**Recorded information:**

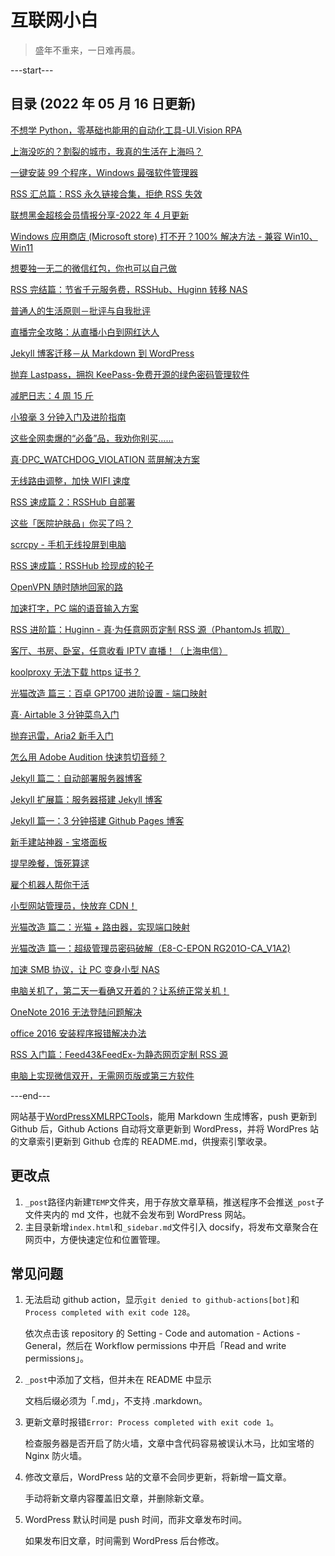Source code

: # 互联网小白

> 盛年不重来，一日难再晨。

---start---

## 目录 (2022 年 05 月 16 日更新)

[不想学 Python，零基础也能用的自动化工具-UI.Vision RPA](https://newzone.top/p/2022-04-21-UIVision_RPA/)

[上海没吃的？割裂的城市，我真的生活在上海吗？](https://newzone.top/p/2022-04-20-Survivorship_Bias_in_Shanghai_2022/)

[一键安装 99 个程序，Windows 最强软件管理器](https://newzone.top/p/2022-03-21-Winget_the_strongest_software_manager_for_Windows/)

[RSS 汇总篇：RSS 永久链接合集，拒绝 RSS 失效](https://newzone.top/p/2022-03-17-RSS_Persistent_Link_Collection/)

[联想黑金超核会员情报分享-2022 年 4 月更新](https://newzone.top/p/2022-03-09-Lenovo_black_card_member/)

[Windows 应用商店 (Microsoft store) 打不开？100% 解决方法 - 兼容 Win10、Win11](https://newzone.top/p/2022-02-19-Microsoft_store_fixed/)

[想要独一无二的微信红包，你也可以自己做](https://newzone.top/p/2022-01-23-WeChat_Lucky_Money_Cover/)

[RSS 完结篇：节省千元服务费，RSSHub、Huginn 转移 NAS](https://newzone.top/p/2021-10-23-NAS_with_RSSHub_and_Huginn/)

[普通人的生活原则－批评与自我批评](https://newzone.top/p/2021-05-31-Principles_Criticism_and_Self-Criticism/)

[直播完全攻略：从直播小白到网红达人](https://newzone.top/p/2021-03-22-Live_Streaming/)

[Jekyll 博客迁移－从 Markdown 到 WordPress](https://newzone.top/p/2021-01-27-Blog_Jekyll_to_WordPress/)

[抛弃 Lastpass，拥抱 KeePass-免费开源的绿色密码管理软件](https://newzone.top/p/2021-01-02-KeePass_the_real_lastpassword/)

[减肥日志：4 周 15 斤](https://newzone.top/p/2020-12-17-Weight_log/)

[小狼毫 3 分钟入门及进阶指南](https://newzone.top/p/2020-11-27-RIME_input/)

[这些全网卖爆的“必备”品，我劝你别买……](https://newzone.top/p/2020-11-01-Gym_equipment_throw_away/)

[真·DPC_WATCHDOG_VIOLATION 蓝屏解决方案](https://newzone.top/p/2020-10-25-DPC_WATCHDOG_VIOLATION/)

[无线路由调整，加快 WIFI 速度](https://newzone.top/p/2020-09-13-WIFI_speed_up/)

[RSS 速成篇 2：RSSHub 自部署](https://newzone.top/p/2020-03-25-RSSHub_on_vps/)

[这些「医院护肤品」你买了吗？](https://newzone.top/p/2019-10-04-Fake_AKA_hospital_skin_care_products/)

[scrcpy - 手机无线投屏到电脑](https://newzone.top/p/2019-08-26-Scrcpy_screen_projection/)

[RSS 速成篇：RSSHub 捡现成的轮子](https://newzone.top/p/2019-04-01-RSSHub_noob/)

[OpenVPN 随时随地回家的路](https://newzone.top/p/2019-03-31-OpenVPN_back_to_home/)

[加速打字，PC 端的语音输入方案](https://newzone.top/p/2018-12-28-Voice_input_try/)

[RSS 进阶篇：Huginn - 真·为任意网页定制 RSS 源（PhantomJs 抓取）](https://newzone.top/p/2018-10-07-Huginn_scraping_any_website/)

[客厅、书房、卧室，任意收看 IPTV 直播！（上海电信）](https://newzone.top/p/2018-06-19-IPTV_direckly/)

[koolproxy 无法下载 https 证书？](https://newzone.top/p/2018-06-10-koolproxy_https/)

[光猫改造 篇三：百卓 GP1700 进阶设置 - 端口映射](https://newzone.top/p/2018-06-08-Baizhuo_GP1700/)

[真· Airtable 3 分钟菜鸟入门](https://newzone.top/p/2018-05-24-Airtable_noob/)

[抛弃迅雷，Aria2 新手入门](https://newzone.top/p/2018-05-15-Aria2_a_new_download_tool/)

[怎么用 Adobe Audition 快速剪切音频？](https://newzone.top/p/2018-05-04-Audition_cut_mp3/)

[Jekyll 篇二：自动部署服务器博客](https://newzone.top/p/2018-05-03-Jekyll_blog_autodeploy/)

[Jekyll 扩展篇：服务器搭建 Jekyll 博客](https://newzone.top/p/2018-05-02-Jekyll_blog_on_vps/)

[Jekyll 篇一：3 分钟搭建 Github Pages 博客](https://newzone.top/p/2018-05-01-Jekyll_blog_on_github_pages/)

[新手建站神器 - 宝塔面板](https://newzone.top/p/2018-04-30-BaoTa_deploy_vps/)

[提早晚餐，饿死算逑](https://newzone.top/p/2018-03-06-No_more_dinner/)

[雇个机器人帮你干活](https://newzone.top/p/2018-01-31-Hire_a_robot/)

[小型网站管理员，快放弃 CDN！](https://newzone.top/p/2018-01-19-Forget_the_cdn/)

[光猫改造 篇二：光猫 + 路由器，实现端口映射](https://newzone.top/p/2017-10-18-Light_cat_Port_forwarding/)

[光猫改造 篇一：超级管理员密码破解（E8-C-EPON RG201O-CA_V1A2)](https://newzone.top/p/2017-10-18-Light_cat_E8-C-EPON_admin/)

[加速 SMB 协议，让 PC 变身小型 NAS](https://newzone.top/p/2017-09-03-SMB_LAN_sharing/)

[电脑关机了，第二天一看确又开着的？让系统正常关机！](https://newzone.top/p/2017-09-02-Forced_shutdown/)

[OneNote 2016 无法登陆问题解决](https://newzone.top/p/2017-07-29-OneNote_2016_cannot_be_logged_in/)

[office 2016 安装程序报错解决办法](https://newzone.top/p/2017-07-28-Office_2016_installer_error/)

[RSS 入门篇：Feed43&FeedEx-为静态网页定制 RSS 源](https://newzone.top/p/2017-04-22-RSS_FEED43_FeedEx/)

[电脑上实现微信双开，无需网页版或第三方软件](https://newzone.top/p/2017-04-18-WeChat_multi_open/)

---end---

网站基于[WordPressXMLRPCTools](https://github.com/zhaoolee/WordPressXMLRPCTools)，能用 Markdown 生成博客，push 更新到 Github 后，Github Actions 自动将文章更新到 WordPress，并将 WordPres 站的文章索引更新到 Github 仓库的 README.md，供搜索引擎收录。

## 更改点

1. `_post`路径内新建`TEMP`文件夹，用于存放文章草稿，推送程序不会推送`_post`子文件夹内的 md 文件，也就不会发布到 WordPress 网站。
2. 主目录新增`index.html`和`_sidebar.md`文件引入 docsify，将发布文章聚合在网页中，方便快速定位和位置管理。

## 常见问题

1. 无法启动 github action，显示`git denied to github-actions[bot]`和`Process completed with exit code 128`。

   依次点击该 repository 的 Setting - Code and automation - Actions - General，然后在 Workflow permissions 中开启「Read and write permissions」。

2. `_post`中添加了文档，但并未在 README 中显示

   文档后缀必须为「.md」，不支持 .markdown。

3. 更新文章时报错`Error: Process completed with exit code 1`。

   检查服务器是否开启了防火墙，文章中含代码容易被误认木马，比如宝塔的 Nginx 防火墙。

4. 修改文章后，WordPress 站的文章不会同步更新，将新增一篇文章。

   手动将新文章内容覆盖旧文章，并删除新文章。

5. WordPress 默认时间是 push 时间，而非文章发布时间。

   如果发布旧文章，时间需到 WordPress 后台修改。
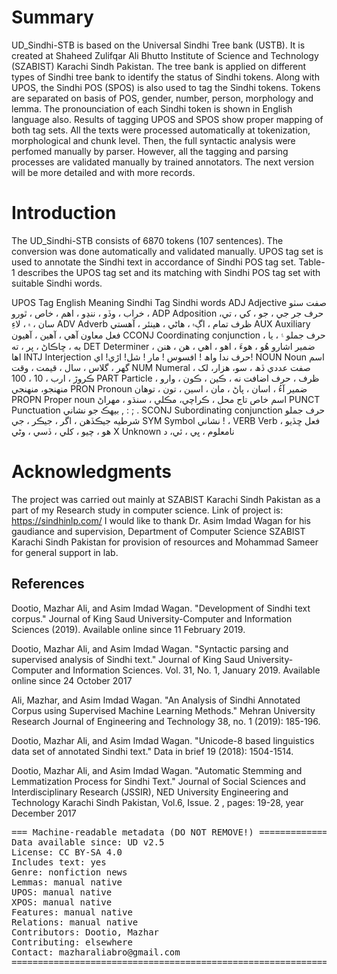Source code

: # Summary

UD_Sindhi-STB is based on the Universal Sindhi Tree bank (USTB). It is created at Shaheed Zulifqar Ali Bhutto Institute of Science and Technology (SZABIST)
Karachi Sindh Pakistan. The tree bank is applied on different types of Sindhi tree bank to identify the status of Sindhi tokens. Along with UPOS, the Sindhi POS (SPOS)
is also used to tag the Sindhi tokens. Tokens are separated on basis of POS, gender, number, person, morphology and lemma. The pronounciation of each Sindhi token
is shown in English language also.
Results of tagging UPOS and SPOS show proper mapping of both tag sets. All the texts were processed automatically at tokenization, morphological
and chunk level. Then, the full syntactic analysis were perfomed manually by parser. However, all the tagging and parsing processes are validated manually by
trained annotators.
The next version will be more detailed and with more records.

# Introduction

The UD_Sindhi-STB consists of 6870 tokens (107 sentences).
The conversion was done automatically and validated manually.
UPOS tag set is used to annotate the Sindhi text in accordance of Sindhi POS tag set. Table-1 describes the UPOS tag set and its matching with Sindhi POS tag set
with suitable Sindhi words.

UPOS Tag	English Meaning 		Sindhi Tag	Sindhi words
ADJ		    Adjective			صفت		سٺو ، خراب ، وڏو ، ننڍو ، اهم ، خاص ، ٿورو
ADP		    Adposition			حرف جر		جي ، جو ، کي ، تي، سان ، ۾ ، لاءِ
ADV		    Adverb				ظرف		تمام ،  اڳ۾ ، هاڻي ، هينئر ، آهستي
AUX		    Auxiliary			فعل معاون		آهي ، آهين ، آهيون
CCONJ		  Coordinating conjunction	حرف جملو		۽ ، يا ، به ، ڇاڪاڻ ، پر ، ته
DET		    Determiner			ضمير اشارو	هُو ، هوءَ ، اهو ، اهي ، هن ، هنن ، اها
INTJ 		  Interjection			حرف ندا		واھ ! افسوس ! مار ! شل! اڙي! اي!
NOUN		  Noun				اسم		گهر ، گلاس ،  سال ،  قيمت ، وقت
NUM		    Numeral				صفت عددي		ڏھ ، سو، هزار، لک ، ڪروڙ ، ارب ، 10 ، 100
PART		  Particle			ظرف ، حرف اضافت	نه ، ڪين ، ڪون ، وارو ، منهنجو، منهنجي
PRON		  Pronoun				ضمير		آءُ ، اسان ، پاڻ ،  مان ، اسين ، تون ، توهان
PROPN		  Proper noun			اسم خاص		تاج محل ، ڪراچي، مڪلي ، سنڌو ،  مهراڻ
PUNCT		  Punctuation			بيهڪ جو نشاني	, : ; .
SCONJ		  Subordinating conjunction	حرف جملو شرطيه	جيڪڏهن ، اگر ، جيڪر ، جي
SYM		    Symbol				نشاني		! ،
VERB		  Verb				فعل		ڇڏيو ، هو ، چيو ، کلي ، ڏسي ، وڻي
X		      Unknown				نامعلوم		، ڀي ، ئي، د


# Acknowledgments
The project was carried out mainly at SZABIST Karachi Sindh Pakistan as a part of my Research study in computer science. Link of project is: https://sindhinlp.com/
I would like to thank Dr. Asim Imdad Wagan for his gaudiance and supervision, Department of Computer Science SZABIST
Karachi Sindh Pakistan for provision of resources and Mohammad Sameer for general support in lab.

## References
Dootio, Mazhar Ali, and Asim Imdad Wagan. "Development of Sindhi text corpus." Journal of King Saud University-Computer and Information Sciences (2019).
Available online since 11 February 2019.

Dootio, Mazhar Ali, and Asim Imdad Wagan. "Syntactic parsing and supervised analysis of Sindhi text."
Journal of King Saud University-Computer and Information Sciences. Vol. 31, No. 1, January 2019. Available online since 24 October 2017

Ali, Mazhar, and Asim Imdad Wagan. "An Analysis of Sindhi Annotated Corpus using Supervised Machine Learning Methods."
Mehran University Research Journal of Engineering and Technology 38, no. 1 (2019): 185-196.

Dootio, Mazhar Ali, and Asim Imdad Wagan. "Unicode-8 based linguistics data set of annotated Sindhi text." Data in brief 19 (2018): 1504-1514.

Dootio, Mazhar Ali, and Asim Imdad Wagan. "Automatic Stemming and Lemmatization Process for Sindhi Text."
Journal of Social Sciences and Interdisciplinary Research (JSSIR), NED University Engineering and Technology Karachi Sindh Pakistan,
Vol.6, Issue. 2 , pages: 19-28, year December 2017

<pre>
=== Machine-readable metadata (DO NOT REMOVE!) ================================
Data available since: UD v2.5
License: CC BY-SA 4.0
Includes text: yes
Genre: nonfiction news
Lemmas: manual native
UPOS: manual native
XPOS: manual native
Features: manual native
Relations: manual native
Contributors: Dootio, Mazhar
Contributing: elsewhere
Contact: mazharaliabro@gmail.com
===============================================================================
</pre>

**Problem details:** If a line in the records contains the string "native", include it in the count; report that count alone.

**Answer to this exercise:** 5